Work out how many lines in the listing below carry the word "information". Give that number alone.

=-=-=-=-=

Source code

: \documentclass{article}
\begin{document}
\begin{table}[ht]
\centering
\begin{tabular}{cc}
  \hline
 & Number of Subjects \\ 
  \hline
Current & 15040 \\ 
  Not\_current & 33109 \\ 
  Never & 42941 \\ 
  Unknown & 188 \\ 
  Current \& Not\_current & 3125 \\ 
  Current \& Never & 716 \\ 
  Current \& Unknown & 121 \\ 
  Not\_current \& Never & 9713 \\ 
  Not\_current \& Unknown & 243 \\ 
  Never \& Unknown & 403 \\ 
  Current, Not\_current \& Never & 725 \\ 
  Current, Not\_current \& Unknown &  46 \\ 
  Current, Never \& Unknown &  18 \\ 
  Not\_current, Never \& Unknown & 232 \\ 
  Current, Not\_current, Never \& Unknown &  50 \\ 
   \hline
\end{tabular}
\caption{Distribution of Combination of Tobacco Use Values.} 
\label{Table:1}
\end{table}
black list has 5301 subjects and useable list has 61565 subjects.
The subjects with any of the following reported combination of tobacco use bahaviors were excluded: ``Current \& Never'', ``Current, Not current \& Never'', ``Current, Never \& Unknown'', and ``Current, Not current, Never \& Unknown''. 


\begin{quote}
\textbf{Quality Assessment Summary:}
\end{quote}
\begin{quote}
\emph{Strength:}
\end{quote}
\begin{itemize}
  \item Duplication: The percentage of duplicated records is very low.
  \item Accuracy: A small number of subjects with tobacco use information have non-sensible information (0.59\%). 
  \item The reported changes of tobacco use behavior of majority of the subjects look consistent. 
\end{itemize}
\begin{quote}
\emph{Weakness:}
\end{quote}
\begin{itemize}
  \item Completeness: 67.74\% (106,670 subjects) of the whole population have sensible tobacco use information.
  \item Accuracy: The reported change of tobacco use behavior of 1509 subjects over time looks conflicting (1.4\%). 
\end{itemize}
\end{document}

=-=-=-=-=

* [Result for this exercise]: 2